Here's a radical thought prompted by my latest marathon medical record dictation session: Imagine the written records recorded in a format which is actually useful, saves time, and facilitates patient care. If we're honest, we'll admit that our current motivation for creating medical records has more to do with forestalling a postpayment payer audit or defending our actions in a medical-legal review than ensuring quality patient care or communicating with patients or other members of the patient care team. If handwritten, the records we currently use are either illegible or incomplete; if dictated and transcribed, they are time consuming and are not contemporaneous with the visit. After their creation, most records are filed away in the chart or mailed off to a referring physician, and are seldom read again.

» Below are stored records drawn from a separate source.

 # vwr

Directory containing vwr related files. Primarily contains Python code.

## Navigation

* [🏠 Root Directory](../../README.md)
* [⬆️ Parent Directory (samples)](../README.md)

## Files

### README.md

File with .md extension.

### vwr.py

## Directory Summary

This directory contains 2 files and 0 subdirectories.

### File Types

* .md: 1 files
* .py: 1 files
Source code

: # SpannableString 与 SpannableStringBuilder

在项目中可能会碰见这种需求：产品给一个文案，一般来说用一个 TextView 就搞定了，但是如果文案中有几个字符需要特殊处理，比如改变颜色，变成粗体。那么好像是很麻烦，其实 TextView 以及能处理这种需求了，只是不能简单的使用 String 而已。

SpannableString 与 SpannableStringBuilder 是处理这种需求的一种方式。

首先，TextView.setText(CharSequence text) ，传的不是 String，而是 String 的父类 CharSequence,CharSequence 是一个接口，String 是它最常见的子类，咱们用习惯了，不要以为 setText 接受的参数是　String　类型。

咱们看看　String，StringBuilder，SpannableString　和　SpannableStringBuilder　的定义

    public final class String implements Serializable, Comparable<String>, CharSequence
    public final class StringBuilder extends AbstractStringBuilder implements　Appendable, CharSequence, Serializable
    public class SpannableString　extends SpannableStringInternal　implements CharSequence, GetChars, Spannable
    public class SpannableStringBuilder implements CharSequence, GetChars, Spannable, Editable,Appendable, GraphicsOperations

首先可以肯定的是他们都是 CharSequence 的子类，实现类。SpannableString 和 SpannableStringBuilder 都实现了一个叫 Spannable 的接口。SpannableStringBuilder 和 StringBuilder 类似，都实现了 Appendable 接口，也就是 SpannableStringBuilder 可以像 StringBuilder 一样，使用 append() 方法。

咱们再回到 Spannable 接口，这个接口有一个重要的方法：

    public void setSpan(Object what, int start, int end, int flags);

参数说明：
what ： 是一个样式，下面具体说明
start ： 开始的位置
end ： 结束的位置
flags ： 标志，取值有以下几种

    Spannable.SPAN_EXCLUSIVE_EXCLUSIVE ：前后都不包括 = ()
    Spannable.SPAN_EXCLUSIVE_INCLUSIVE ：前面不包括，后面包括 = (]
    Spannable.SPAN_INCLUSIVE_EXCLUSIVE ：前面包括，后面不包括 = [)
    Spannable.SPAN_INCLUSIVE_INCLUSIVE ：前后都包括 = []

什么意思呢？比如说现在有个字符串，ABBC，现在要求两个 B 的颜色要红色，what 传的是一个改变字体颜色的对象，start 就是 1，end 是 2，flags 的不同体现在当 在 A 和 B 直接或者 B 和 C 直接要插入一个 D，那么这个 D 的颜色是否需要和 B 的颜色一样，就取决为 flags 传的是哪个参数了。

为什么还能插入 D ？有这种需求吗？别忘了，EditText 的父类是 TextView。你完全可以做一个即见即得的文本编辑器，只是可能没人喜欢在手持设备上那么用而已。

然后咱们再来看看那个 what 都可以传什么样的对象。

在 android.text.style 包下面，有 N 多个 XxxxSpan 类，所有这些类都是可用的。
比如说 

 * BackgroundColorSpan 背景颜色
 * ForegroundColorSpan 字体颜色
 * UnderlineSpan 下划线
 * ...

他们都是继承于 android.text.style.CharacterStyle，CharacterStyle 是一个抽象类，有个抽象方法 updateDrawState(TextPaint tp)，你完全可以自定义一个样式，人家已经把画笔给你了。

I have in mind an automated record that helps to organize the physician-patient encounter. As I imagine it, the patient and I would look at the computer screen together, and the medical record program would present questions, laboratory test data, and summaries of previous encounters and treatments in an organized and logical fashion. Starting with an open-ended question such as “What's on your mind?” “What can I do for you today?” or a similar query, the encounter would be driven by logic that considers the patient's answers and my questions. My patient and I would review the prompts and respond to the system's queries with mouse clicks, brief spoken sentences, or by typing or writing by hand. A record of our encounter would be generated electronically.

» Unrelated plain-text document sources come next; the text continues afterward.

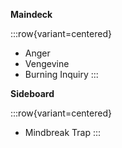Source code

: **Maindeck**

:::row{variant=centered}
- Anger
- Vengevine
- Burning Inquiry
:::

**Sideboard**

:::row{variant=centered}
- Mindbreak Trap
:::
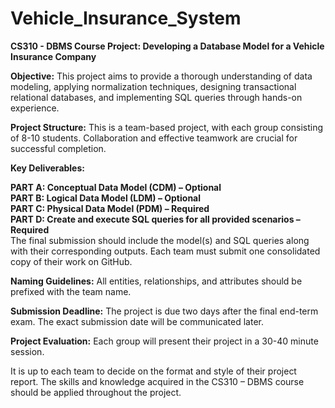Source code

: # Vehicle_Insurance_System

**CS310 - DBMS Course Project: Developing a Database Model for a Vehicle Insurance Company**

**Objective:**
This project aims to provide a thorough understanding of data modeling, applying normalization techniques, designing transactional relational databases, and implementing SQL queries through hands-on experience.

**Project Structure:**
This is a team-based project, with each group consisting of 8-10 students. Collaboration and effective teamwork are crucial for successful completion.

**Key Deliverables:**

**PART A: Conceptual Data Model (CDM) – Optional**  
**PART B: Logical Data Model (LDM) – Optional**  
**PART C: Physical Data Model (PDM) – Required**  
**PART D: Create and execute SQL queries for all provided scenarios – Required**  
The final submission should include the model(s) and SQL queries along with their corresponding outputs. Each team must submit one consolidated copy of their work on GitHub.

**Naming Guidelines:**
All entities, relationships, and attributes should be prefixed with the team name.

**Submission Deadline:**
The project is due two days after the final end-term exam. The exact submission date will be communicated later.

**Project Evaluation:**
Each group will present their project in a 30-40 minute session.

It is up to each team to decide on the format and style of their project report. The skills and knowledge acquired in the CS310 – DBMS course should be applied throughout the project.






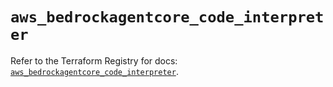 # `aws_bedrockagentcore_code_interpreter`

Refer to the Terraform Registry for docs: [`aws_bedrockagentcore_code_interpreter`](https://registry.terraform.io/providers/hashicorp/aws/6.18.0/docs/resources/bedrockagentcore_code_interpreter).
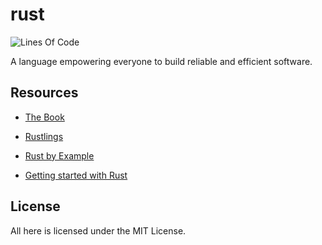 # rust

![Lines Of Code](https://img.shields.io/tokei/lines/github.com/UltiRequiem/rust?color=blue&label=Total%20Lines)

A language empowering everyone
to build reliable and efficient software.

## Resources

- [The Book](https://doc.rust-lang.org/book)

- [Rustlings](https://github.com/rust-lang/rustlings)

- [Rust by Example](https://doc.rust-lang.org/stable/rust-by-example)

- [Getting started with Rust](https://stackoverflow.blog/2021/03/15/getting-started-with-rust)

## License

All here is licensed under the MIT License.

After we've completed the free-form portion of the encounter, we can review and address important overlooked items on the basis of system-generated prompts. Truly dynamic or changing symptoms or signs (e.g., status of cancer-related pain, hospitalizations, physical findings) should produce prompts for continuing updates. The unchanging or static aspects of the patient's history (e.g., place of birth, date of original diagnosis, cancer deaths in the family) could be shown as a reminder, but would not be re-dictated or entered repeatedly. Other, semi-static events, such as relapse date, site and biopsy confirmation, and new familial cancer information, could be presented for review and updated in the record if needed. The system will automatically keep an audit of both when we reviewed the information and when changes, if any, were made—no more mindless repetition of the family history, review of systems, and other tedium.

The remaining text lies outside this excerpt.